The 100 000 or so dead men and women in Australia’s overseas wars are symbolised by red poppies, on the Roll of Honour at the Australian War Memorial in Canberra, in shrines around the nation, on the more than 5000 war memorials in our towns and suburbs, in war cemeteries overseas, and worn on Anzac and Remembrance Days.
Lest We Forget, the poppies remind us.
Actually, the official death figure for our overseas wars, from New Zealand in the 1850s to Afghanistan in the 21st century is currently 103,021, that exact number derived from the detailed work that the War Memorial puts into determining whether an individual name can be included on the Roll of Honour. (The Roll is updated every Remembrance Day.)
These masses of dead women and men fell ‘in the King’s/Queen’s service’, ‘for Australia’, ‘in our name’, ‘to protect our national values’, ‘to keep Australia safe’. Or that’s how the stories go. There is less effort put into drawing a link between those grand goals and individual deaths.

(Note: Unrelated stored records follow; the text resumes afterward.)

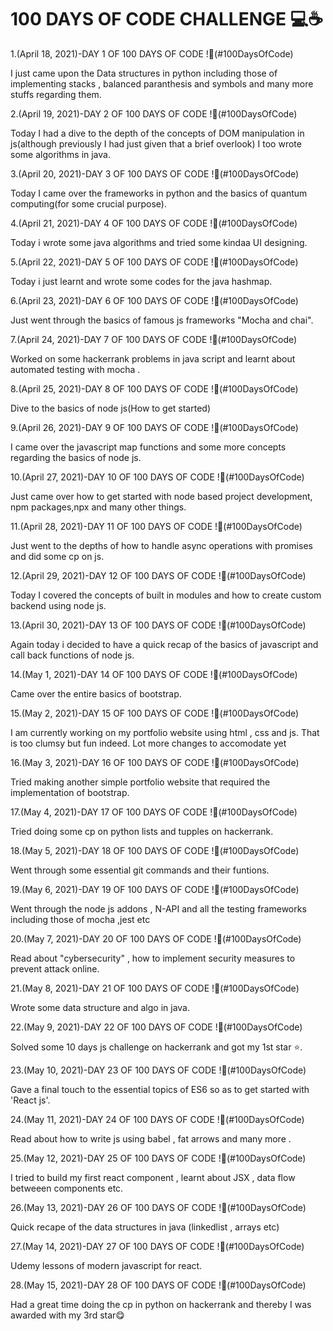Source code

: <p><h1>100 DAYS OF CODE CHALLENGE 💻☕</h1></p>



1.(April 18, 2021)-DAY 1 OF 100 DAYS OF CODE !🖤(#100DaysOfCode)

I just came upon the Data structures in python including those of implementing stacks , balanced paranthesis and symbols and many more stuffs regarding them.

2.(April 19, 2021)-DAY 2 OF 100 DAYS OF CODE !🖤(#100DaysOfCode)

Today I had a dive to the depth of the concepts of DOM manipulation in js(although previously I had just given that a brief overlook)
I too wrote some algorithms in java.

3.(April 20, 2021)-DAY 3 OF 100 DAYS OF CODE !🖤(#100DaysOfCode)

Today I came over the frameworks in python and the basics of quantum computing(for some crucial purpose).

4.(April 21, 2021)-DAY 4 OF 100 DAYS OF CODE !🖤(#100DaysOfCode)

Today i wrote some java algorithms and tried some kindaa UI designing.

5.(April 22, 2021)-DAY 5 OF 100 DAYS OF CODE !🖤(#100DaysOfCode)

Today i just learnt and wrote some codes for the java hashmap.

6.(April 23, 2021)-DAY 6 OF 100 DAYS OF CODE !🖤(#100DaysOfCode)

Just went through the basics of famous js frameworks "Mocha and chai".

7.(April 24, 2021)-DAY 7 OF 100 DAYS OF CODE !🖤(#100DaysOfCode)

Worked on some hackerrank problems in java script and learnt about automated testing with mocha .

8.(April 25, 2021)-DAY 8 OF 100 DAYS OF CODE !🖤(#100DaysOfCode)

Dive to the basics of node js(How to get started)

9.(April 26, 2021)-DAY 9 OF 100 DAYS OF CODE !🖤(#100DaysOfCode)

I came over the javascript map functions and some more concepts regarding the basics of node js.

10.(April 27, 2021)-DAY 10 OF 100 DAYS OF CODE !🖤(#100DaysOfCode)

Just came over how to get started with node based project development, npm packages,npx and many other things.

11.(April 28, 2021)-DAY 11 OF 100 DAYS OF CODE !🖤(#100DaysOfCode)

Just went to the depths of how to handle async operations with promises and did some cp on js.

12.(April 29, 2021)-DAY 12 OF 100 DAYS OF CODE !🖤(#100DaysOfCode)

Today I covered the concepts of built in modules and how to create custom backend using node js.

13.(April 30, 2021)-DAY 13 OF 100 DAYS OF CODE !🖤(#100DaysOfCode)

Again today i decided to have a quick recap of the basics of javascript and call back functions of node js.

14.(May 1, 2021)-DAY 14 OF 100 DAYS OF CODE !🖤(#100DaysOfCode)

Came over the entire basics of bootstrap.

15.(May 2, 2021)-DAY 15 OF 100 DAYS OF CODE !🖤(#100DaysOfCode)

I am currently working on my portfolio website using html , css and js. That is too clumsy but fun indeed. Lot more changes to accomodate yet 

16.(May 3, 2021)-DAY 16 OF 100 DAYS OF CODE !🖤(#100DaysOfCode)

Tried making another simple portfolio website that required the implementation of bootstrap.

17.(May 4, 2021)-DAY 17 OF 100 DAYS OF CODE !🖤(#100DaysOfCode)

Tried doing some cp on python lists and tupples on hackerrank.

18.(May 5, 2021)-DAY 18 OF 100 DAYS OF CODE !🖤(#100DaysOfCode)

Went through some essential git commands and their funtions.

19.(May 6, 2021)-DAY 19 OF 100 DAYS OF CODE !🖤(#100DaysOfCode)

Went through the node js addons , N-API and all the testing frameworks including those of mocha ,jest etc

20.(May 7, 2021)-DAY 20 OF 100 DAYS OF CODE !🖤(#100DaysOfCode)

Read about "cybersecurity" , how to implement security measures to prevent attack online.

21.(May 8, 2021)-DAY 21 OF 100 DAYS OF CODE !🖤(#100DaysOfCode)

Wrote some data structure and algo in java.

22.(May 9, 2021)-DAY 22 OF 100 DAYS OF CODE !🖤(#100DaysOfCode)

Solved some 10 days js challenge on hackerrank and got my 1st star ⭐.

23.(May 10, 2021)-DAY 23 OF 100 DAYS OF CODE !🖤(#100DaysOfCode)

Gave a final touch to the essential topics of ES6 so as to get started with 'React js'.

24.(May 11, 2021)-DAY 24 OF 100 DAYS OF CODE !🖤(#100DaysOfCode)

Read about how to write js using babel , fat arrows and many more .

25.(May 12, 2021)-DAY 25 OF 100 DAYS OF CODE !🖤(#100DaysOfCode)

I tried to build my first react component , learnt about JSX , data flow betweeen components etc.

26.(May 13, 2021)-DAY 26 OF 100 DAYS OF CODE !🖤(#100DaysOfCode)

Quick recape of the data structures in java (linkedlist , arrays etc)

27.(May 14, 2021)-DAY 27 OF 100 DAYS OF CODE !🖤(#100DaysOfCode)

Udemy lessons of modern javascript for react.

28.(May 15, 2021)-DAY 28 OF 100 DAYS OF CODE !🖤(#100DaysOfCode)

Had a great time doing the cp in python on hackerrank and thereby I was awarded with my 3rd star😋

Really, it makes more sense to say someone died because of something – being hit by a bullet or blown to bits by a shell, being struck down by disease, being in a plane crash or a torpedoed ship– than for a large cause. The term ‘service and sacrifice’ is often used to gloss over these awkward endings.
If we stretch a point with some of our early expeditionary forces – the one to the Sudan in 1885 (nine Australian deaths) perhaps, or the one to the Boxer Rebellion in China in 1900-01 (six deaths), and recent peace-keeping efforts in Rwanda, Somalia, and Timor Leste – we could say these overseas ventures were to do with the defence of Australia. Even if some of them were more about paying a premium on the American Alliance insurance policy, we can still find a connection, often tenuous, to our national defence.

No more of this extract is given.